News

The One Morley Safer Segment You Should Watch

by Karen Yuan

One of TV's legends has passed. On Thursday, longtime CBS News correspondent Morley Safer died at 84 in his home in New York City. Safer had just retired last week after over 50 years, 46 seasons, and 919 reports as the most celebrated contributor on 60 Minutes. His stories ranged from war reporting to cultural criticism — the latter for which he became especially known for, thanks to his infamous 1993 story "Yes ... But Is It Art?"

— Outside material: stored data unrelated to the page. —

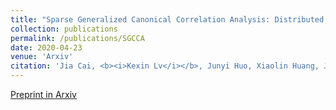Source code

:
 ```yaml
---
title: "Sparse Generalized Canonical Correlation Analysis: Distributed Alternating Iteration based Approach"
collection: publications
permalink: /publications/SGCCA
date: 2020-04-23
venue: 'Arxiv'
citation: 'Jia Cai, <b><i>Kexin Lv</i></b>, Junyi Huo, Xiaolin Huang, Jie Yang'
---
```

[Preprint in Arxiv](https://arxiv.org/abs/2004.10981)  


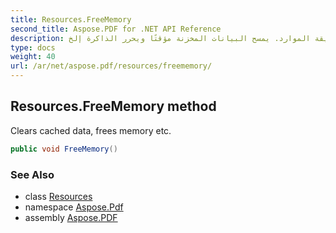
 ```yaml
---
title: Resources.FreeMemory
second_title: Aspose.PDF for .NET API Reference
description: طريقة الموارد. يمسح البيانات المخزنة مؤقتًا ويحرر الذاكرة إلخ
type: docs
weight: 40
url: /ar/net/aspose.pdf/resources/freememory/
---
```

## Resources.FreeMemory method

Clears cached data, frees memory etc.

```csharp
public void FreeMemory()
```

### See Also

* class [Resources](../)
* namespace [Aspose.Pdf](../../../aspose.pdf/)
* assembly [Aspose.PDF](../../../)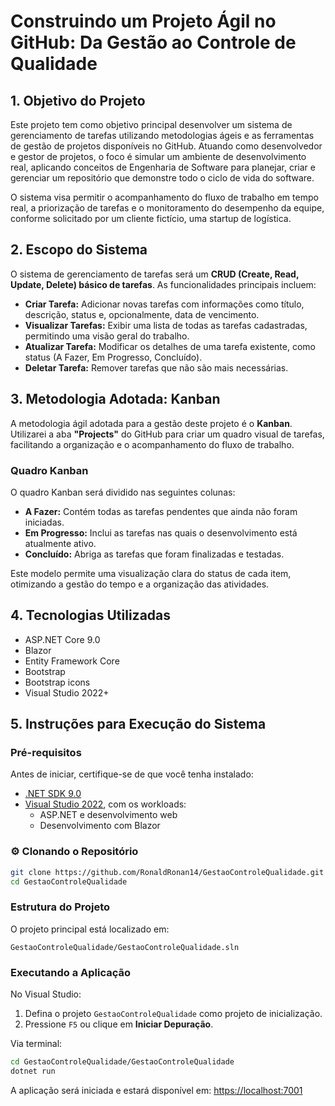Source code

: # Construindo um Projeto Ágil no GitHub: Da Gestão ao Controle de Qualidade

## 1. Objetivo do Projeto

Este projeto tem como objetivo principal desenvolver um sistema de gerenciamento de tarefas utilizando metodologias ágeis e as ferramentas de gestão de projetos disponíveis no GitHub. Atuando como desenvolvedor e gestor de projetos, o foco é simular um ambiente de desenvolvimento real, aplicando conceitos de Engenharia de Software para planejar, criar e gerenciar um repositório que demonstre todo o ciclo de vida do software.

O sistema visa permitir o acompanhamento do fluxo de trabalho em tempo real, a priorização de tarefas e o monitoramento do desempenho da equipe, conforme solicitado por um cliente fictício, uma startup de logística.

## 2. Escopo do Sistema

O sistema de gerenciamento de tarefas será um **CRUD (Create, Read, Update, Delete) básico de tarefas**. As funcionalidades principais incluem:

* **Criar Tarefa:** Adicionar novas tarefas com informações como título, descrição, status e, opcionalmente, data de vencimento.
* **Visualizar Tarefas:** Exibir uma lista de todas as tarefas cadastradas, permitindo uma visão geral do trabalho.
* **Atualizar Tarefa:** Modificar os detalhes de uma tarefa existente, como status (A Fazer, Em Progresso, Concluído).
* **Deletar Tarefa:** Remover tarefas que não são mais necessárias.

## 3. Metodologia Adotada: Kanban

A metodologia ágil adotada para a gestão deste projeto é o **Kanban**. Utilizarei a aba **"Projects"** do GitHub para criar um quadro visual de tarefas, facilitando a organização e o acompanhamento do fluxo de trabalho.

### Quadro Kanban

O quadro Kanban será dividido nas seguintes colunas:

* **A Fazer:** Contém todas as tarefas pendentes que ainda não foram iniciadas.
* **Em Progresso:** Inclui as tarefas nas quais o desenvolvimento está atualmente ativo.
* **Concluído:** Abriga as tarefas que foram finalizadas e testadas.

Este modelo permite uma visualização clara do status de cada item, otimizando a gestão do tempo e a organização das atividades.

## 4. Tecnologias Utilizadas

- ASP.NET Core 9.0
- Blazor
- Entity Framework Core
- Bootstrap
- Bootstrap icons
- Visual Studio 2022+

## 5. Instruções para Execução do Sistema

### Pré-requisitos

Antes de iniciar, certifique-se de que você tenha instalado:

- [.NET SDK 9.0](https://dotnet.microsoft.com/pt-br/download) 
- [Visual Studio 2022](https://visualstudio.microsoft.com/pt-br/), com os workloads:
  - ASP.NET e desenvolvimento web
  - Desenvolvimento com Blazor

### ⚙️ Clonando o Repositório

```bash
git clone https://github.com/RonaldRonan14/GestaoControleQualidade.git
cd GestaoControleQualidade
```

### Estrutura do Projeto

O projeto principal está localizado em:

```
GestaoControleQualidade/GestaoControleQualidade.sln
```

### Executando a Aplicação

No Visual Studio:

1. Defina o projeto `GestaoControleQualidade` como projeto de inicialização.
2. Pressione `F5` ou clique em **Iniciar Depuração**.

Via terminal:

```bash
cd GestaoControleQualidade/GestaoControleQualidade
dotnet run
```

A aplicação será iniciada e estará disponível em: [https://localhost:7001](https://localhost:7001)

In the story, Safer skewers the contemporary art world with a gusto that's delightful to watch. He questions artists Jeff Koons, Jeffrey Deitch, and Hilton Kramer with the true skepticism of someone told that a vacuum cleaner had indeed been sold for $100,000. "It may make you believe in the wisdom of P.T. Barnum that there's a sucker born every minute," Safer says. Later in the segment, Jeff Koons defends his sculptures of basketballs suspended in fish tanks by saying, using what Safer called "art speak," “I was giving a definition of life and death. This is the eternal. This is what life is like after death.”

The story created an uproar in the art world and more viewer reaction than any other Safer segment at the time. Safer returned to the art world in 2012 during a segment on Miami's Art Basel, the country's premier art fair, with the same dubious opinion on contemporary art's aesthetic and financial value. Art collectors Donald and Mera Rubell toured Safer through their personal collection with unsuccessful attempts to sway him on the works shown. On an exhibit of honey dripping from the ceiling into jars held by spectators, he said with one of his signature gleeful barbs, "I think if they were all eight-year-olds, it would have been fun."

The reporter claimed his criticism was a form of tough love: "I claim no expertise, but I claim a lifetime commitment to the appreciation of art." Whether you agree with Safer's stance on contemporary art, the original report encapsulates the sort of reporting for which he was beloved: uncompromising, hardball, and truly entertaining.